I'm trying to solve a system of differential equations using Python. I've written an algorithm that uses Euler's Method to do so, and I require a time step of 10^-6 s-1, for 100s. That is 10^8 data points, and the computer returns a MemoryError.
The code I have is:
#!/usr/bin/env python3
import matplotlib.pyplot as plt
import math
import numpy as np
k1 = 1.34
k2 = 1.6E+9
k3 = 8E+3
k4 = 4E+7
k5 = 1
def f_A(A,Y):
return -k1*A*Y
def f_B(B,X):
return -k3*X*B
def f_X(X,Y,A,B):
return k1*A*Y - k2*X*Y + k3*B*X - k4*X*X
def f_Y(X,Y,Z,A):
return -k1*A*Y - k2*X*Y + k5*Z
def f_Z(X,Z,B):
return -k5*Z + k3*B*X
def f_P(X,Y,A):
return k1*A*Y + k2*X*Y
def f_Q(X):
return k4*X*X
def Euler(fA,fB,fX,fY,fZ,fP,fQ,t0,tt,n):
h = (tt - t0) / float(n)
t = [0]*(n)
X = [0]*(n)
Y = [0]*(n)
Z = [0]*(n)
P = [0]*(n)
Q = [0]*(n)
A = [0]*(n)
B = [0]*(n)
t[0] = t0
X[0] = 10**-9.8
Y[0] = 10**-6.52
Z[0] = 10**-7.32
A[0] = 0.06
B[0] = 0.06
P[0] = 0
Q[0] = 0
for i in range(1,n):
t[i] = t0 + i*h
X[i] = X[i-1] + h*fX(X[i-1],Y[i-1],A[i-1],B[i-1])

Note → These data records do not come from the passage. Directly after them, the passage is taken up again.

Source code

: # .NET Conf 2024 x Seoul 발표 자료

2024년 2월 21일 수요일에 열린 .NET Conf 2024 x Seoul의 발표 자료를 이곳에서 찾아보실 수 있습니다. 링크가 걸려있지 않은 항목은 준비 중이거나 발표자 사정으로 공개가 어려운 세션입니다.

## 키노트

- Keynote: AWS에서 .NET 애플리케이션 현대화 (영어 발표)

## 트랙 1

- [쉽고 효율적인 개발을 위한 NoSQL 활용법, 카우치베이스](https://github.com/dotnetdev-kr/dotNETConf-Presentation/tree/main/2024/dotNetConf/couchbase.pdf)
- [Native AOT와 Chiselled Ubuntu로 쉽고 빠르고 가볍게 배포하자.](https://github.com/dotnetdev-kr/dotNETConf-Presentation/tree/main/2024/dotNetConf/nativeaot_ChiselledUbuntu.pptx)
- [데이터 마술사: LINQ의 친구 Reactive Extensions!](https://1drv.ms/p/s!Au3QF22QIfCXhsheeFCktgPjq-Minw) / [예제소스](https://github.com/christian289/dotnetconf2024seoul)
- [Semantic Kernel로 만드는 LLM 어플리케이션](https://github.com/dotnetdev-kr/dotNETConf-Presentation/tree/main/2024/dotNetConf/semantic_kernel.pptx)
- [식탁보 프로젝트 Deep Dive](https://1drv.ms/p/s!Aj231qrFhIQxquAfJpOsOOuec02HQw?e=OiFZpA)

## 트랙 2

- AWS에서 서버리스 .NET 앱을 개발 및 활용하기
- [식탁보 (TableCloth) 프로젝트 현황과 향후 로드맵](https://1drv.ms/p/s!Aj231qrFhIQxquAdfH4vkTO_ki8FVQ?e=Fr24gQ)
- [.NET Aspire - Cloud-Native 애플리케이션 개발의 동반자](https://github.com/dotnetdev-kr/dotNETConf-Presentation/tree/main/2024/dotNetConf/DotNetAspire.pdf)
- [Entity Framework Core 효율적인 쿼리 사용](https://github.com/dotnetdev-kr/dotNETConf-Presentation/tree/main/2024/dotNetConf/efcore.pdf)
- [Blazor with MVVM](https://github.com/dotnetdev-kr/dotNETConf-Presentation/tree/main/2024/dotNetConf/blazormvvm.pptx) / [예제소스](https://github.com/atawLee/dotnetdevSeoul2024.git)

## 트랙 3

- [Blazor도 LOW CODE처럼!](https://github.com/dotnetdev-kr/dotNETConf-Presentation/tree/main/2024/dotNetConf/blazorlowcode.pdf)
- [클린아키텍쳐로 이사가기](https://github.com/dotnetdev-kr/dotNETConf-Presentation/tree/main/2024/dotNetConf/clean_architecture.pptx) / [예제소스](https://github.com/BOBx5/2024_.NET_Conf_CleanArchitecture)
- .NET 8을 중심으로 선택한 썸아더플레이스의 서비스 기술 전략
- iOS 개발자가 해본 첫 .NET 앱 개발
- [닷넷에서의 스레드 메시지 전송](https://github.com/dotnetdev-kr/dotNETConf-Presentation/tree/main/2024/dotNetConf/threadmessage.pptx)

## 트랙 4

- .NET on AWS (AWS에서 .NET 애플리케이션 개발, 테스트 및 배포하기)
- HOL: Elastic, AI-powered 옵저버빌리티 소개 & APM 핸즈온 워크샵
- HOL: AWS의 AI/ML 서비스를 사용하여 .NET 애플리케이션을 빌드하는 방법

Y[i] = Y[i-1] + h*fY(X[i-1],Y[i-1], Z[i-1], A[i-1])
Z[i] = Z[i-1] + h*fZ(X[i-1],Z[i-1],B[i-1])
A[i] = A[i-1] + h*fA(A[i-1],Y[i-1])
B[i] = B[i-1] + h*fB(B[i-1],X[i-1])
P[i] = P[i-1] + h*fP(X[i-1],Y[i-1],A[i-1])
Q[i] = Q[i-1] + h*fQ(X[i-1])
t_new = t[0::100]
X_new = X[0::100]
Y_new = Y[0::100]
Z_new = Z[0::100]
plt.figure(figsize=(10, 4))
plt.yscale('log')
plt.plot(t_new, X_new, label = 'X')
plt.plot(t_new, Y_new, label = 'Y')
plt.plot(t_new, Z_new, label = 'Z')
plt.xlabel('time / s')
plt.ylabel('concentration')
plt.legend()
plt.show()
t_0 = 0
t_t = 100
m = 10**8
Euler(f_A,f_B,f_X,f_Y,f_Z,f_P,f_Q,t_0,t_t,m)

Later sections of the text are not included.